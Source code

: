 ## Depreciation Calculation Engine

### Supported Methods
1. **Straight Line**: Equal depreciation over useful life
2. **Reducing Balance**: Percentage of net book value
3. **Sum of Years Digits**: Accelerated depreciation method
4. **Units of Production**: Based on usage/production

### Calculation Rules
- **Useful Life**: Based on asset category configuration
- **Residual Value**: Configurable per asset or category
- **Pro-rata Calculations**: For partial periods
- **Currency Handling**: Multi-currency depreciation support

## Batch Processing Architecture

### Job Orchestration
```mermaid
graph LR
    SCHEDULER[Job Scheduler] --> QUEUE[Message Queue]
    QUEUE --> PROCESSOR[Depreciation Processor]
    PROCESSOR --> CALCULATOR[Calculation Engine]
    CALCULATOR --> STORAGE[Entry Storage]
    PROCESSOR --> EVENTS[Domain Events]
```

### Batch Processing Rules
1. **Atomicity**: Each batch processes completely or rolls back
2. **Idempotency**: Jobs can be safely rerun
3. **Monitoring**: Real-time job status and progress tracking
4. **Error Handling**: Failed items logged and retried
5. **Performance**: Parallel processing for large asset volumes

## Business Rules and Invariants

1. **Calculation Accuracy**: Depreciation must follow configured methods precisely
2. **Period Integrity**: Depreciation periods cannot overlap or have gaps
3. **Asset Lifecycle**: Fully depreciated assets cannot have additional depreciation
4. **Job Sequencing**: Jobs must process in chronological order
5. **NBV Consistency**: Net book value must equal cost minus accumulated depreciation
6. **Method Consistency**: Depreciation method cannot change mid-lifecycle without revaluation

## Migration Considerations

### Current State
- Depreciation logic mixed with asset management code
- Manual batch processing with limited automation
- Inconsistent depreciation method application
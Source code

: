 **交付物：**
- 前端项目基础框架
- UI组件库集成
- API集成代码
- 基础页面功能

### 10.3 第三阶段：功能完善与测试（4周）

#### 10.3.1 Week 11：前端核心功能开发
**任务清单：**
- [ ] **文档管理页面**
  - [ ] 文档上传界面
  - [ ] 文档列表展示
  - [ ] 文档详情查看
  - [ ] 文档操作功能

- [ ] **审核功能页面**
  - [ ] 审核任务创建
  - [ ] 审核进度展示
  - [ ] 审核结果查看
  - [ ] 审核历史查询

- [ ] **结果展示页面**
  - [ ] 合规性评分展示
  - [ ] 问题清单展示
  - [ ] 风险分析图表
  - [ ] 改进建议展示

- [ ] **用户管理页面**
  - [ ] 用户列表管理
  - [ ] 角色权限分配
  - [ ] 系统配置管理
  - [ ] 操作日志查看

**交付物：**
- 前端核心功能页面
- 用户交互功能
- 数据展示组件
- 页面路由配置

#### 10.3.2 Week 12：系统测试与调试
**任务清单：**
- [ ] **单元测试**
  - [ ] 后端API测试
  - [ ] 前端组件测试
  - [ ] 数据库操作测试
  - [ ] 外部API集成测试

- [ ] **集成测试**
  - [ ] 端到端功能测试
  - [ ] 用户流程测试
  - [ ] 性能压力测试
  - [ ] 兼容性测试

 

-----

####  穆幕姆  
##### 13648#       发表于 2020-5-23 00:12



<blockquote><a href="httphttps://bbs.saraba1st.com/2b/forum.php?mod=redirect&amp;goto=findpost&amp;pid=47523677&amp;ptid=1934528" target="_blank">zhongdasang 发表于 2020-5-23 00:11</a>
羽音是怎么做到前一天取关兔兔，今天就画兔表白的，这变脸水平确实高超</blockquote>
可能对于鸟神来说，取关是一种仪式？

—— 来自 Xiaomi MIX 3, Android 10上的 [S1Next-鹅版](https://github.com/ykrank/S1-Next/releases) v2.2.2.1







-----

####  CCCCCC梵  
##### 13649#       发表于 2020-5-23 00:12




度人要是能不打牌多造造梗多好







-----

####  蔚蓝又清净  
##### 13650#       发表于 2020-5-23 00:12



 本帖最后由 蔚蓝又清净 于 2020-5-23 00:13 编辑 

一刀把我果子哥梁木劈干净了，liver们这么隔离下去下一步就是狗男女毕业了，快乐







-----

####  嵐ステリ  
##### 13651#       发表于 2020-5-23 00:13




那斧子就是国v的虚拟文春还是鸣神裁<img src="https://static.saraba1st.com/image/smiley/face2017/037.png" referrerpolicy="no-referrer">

> **PROBLEM DETAILS**:
From the listing above, output exactly the run of lines that starts with the line containing "### 10.3 第三阶段：功能完善与测试（4周）" and ends with the line containing "可能对于鸟神来说，取关是一种仪式？".

> **FINISHED TASK**:
### 10.3 第三阶段：功能完善与测试（4周）

#### 10.3.1 Week 11：前端核心功能开发
**任务清单：**
- [ ] **文档管理页面**
  - [ ] 文档上传界面
  - [ ] 文档列表展示
  - [ ] 文档详情查看
  - [ ] 文档操作功能

- [ ] **审核功能页面**
  - [ ] 审核任务创建
  - [ ] 审核进度展示
  - [ ] 审核结果查看
  - [ ] 审核历史查询

- [ ] **结果展示页面**
  - [ ] 合规性评分展示
  - [ ] 问题清单展示
  - [ ] 风险分析图表
  - [ ] 改进建议展示

- [ ] **用户管理页面**
  - [ ] 用户列表管理
  - [ ] 角色权限分配
  - [ ] 系统配置管理
  - [ ] 操作日志查看

**交付物：**
- 前端核心功能页面
- 用户交互功能
- 数据展示组件
- 页面路由配置

#### 10.3.2 Week 12：系统测试与调试
**任务清单：**
- [ ] **单元测试**
  - [ ] 后端API测试
  - [ ] 前端组件测试
  - [ ] 数据库操作测试
  - [ ] 外部API集成测试

- [ ] **集成测试**
  - [ ] 端到端功能测试
  - [ ] 用户流程测试
  - [ ] 性能压力测试
  - [ ] 兼容性测试

 

-----

####  穆幕姆  
##### 13648#       发表于 2020-5-23 00:12



<blockquote><a href="httphttps://bbs.saraba1st.com/2b/forum.php?mod=redirect&amp;goto=findpost&amp;pid=47523677&amp;ptid=1934528" target="_blank">zhongdasang 发表于 2020-5-23 00:11</a>
羽音是怎么做到前一天取关兔兔，今天就画兔表白的，这变脸水平确实高超</blockquote>
可能对于鸟神来说，取关是一种仪式？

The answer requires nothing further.